Spain’s public debt surpasses 100 percent in record high

Spain's public debt rose above 100 percent in the first quarter to its highest level in 20 years, the central bank said Wednesday as Madrid faces an EU sanctions threat for public overspending.

Spain's public debt surpasses 100 percent in record high
Photo: AFP

Debt as a proportion of economic output hit 100.5 percent in the first quarter up from 99.2 percent at the end of 2015, the bank said in a statement.

It had already surpassed the symbolic 100-percent mark in the first quarter of 2015, when it hit 100.2 percent.

Spain's public debt stood at €1.09 trillion ($1.23 trillion) at the end of March.

The debt, as well as Spain's public deficit, are contentious issues as general elections approach at the end of the month, particularly after acting Prime Minister Mariano Rajoy promised tax cuts.

His conservative government has promised to bring the public debt down to 99.1 percent of economic output by the end of 2016 and reduce the public deficit to 3.6 percent.

Despite the return to growth Spain's public deficit came in at 5.0 percent of gross domestic product (GDP) last year, far higher than the target of 4.2 percent Madrid agreed with Brussels.

The European Union has set a public deficit limit of 3.0 percent of GDP and debt limit of 60 percent of economic output.  
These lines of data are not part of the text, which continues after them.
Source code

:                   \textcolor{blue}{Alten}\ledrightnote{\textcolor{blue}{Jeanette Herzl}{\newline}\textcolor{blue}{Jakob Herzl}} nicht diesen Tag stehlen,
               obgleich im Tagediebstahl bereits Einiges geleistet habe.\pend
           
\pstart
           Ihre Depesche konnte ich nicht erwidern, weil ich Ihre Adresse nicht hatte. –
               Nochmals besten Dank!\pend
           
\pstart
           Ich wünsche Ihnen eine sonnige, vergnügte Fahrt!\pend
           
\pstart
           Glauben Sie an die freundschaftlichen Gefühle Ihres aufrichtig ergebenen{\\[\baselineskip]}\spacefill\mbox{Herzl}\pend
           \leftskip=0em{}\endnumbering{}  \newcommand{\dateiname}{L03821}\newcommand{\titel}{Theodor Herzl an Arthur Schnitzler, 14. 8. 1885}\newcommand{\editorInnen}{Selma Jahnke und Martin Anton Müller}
Austerity-weary Spain has overshot its fiscal targets repeatedly, making it one of the worst performers in the eurozone.  

The European Commission, the bloc's executive arm, will decide in the coming months whether to slap sanctions on Spain for public overspending – an unprecedented step if it happens.

Spain goes to the polls on June 26 for the second time in six months after bickering parties failed to reach an agreement on a coalition government following inconclusive polls in December.

The country in 2014 posted its first full-year of growth since a 2008 property crash which put millions of people out of work and pushed the country to the brink of a bailout, with an expansion of 1.4 percent.

It now is one of the EU's fastest-growing economies, growing 3.2 percent last year.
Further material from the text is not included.